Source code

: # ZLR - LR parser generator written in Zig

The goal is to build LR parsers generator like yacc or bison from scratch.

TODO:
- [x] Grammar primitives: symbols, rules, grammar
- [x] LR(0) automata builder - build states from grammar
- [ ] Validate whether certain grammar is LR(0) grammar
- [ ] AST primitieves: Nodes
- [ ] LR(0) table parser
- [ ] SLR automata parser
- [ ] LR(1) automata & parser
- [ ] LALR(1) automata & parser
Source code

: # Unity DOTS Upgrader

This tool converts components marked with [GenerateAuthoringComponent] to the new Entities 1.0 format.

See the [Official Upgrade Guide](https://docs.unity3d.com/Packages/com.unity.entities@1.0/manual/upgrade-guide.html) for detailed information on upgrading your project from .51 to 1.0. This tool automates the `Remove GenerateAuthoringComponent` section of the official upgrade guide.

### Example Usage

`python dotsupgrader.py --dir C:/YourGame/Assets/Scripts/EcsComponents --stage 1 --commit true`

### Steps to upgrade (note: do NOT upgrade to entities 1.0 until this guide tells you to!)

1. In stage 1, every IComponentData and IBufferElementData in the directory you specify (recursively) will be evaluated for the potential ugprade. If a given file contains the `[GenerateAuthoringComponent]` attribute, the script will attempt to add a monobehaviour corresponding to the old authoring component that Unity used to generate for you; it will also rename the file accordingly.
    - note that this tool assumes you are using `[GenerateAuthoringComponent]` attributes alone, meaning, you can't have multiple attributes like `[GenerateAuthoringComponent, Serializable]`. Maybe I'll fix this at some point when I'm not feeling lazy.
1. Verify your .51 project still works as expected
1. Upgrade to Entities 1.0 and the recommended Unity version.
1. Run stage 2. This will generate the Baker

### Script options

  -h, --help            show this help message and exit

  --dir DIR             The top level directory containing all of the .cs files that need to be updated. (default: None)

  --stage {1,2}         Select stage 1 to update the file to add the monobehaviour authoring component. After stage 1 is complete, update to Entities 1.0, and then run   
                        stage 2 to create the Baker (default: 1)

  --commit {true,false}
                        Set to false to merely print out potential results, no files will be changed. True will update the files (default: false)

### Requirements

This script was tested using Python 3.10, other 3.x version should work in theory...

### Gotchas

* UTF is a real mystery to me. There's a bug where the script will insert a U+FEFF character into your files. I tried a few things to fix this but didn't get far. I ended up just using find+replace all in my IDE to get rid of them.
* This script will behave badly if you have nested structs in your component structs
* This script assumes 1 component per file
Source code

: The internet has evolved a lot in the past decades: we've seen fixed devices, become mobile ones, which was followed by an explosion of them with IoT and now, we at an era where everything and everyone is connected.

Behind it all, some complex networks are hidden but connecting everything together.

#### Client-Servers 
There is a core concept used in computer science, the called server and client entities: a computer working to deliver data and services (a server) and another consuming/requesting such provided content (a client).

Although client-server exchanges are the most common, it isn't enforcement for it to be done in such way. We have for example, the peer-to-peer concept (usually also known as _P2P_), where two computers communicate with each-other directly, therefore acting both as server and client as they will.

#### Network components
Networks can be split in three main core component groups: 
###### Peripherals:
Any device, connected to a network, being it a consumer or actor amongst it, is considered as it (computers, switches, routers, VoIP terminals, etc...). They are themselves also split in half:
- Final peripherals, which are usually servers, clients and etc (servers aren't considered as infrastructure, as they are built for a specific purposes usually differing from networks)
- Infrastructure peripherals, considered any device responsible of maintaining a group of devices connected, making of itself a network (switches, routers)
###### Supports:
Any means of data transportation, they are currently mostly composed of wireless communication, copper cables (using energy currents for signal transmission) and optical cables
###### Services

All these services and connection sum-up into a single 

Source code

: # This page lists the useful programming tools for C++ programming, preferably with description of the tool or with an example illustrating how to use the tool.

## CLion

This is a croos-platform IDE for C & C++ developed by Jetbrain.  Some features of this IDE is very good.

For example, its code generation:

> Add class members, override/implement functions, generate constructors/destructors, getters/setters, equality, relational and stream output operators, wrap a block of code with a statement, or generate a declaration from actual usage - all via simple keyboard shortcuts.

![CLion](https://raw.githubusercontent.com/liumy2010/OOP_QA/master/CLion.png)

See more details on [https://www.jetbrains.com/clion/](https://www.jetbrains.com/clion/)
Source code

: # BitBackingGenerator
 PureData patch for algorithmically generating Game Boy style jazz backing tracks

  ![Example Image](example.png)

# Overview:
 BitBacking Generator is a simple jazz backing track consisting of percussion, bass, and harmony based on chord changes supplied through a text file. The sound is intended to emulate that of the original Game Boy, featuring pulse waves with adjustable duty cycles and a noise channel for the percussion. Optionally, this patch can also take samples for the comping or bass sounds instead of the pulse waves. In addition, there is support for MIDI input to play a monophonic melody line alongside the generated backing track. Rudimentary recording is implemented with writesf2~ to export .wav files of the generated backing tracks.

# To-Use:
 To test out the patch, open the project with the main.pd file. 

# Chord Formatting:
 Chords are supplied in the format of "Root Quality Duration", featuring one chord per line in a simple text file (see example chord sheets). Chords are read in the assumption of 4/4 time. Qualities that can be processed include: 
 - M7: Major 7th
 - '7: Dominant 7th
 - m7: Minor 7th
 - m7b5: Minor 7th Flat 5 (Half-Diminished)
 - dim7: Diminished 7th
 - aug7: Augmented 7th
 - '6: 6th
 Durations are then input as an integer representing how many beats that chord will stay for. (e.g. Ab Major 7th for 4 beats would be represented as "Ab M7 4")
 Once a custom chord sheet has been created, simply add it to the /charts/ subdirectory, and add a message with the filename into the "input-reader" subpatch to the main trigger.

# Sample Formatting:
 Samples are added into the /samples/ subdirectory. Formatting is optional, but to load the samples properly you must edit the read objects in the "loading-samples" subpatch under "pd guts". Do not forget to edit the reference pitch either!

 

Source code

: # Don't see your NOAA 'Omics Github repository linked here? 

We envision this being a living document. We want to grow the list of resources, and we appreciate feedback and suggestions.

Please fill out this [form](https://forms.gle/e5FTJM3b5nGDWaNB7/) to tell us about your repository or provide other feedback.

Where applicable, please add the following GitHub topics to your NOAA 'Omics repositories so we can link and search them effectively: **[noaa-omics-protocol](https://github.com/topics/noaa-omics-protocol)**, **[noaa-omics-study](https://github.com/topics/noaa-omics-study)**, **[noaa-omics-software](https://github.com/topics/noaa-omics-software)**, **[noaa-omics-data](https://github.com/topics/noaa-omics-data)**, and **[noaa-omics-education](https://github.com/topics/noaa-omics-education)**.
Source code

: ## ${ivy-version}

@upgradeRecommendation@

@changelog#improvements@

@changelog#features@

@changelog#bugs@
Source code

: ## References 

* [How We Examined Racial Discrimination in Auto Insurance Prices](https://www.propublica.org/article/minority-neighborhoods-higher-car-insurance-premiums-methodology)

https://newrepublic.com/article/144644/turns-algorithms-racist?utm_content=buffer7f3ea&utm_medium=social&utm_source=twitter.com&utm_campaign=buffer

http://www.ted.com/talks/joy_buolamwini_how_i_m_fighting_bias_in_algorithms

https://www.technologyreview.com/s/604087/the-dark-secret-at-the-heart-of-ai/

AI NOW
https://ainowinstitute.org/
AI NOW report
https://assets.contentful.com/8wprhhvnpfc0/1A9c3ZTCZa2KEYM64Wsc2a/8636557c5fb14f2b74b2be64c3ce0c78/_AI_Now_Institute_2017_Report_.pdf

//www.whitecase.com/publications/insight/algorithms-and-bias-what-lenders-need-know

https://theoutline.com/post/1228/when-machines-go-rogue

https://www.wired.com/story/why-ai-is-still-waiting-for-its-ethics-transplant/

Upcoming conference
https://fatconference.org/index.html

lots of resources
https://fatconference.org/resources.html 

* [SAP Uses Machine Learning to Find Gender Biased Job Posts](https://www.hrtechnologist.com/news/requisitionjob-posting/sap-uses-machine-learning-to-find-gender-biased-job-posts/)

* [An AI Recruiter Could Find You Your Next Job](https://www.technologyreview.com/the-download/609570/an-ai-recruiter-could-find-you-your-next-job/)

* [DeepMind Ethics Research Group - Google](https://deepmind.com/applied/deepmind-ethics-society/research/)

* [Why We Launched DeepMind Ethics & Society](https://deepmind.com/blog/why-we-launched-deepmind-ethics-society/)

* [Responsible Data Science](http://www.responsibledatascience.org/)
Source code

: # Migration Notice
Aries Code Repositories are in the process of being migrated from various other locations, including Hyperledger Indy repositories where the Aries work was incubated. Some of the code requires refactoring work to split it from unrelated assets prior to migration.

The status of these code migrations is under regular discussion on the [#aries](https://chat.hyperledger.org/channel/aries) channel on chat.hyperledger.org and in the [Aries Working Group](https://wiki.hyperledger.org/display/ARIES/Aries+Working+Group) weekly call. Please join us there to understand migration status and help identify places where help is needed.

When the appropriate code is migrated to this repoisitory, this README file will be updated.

YOUR GOAL |
Copy all lines from the material that include "html".

RESULT OF THE TASK |
See the [Official Upgrade Guide](https://docs.unity3d.com/Packages/com.unity.entities@1.0/manual/upgrade-guide.html) for detailed information on upgrading your project from .51 to 1.0. This tool automates the `Remove GenerateAuthoringComponent` section of the official upgrade guide.
https://fatconference.org/index.html
https://fatconference.org/resources.html 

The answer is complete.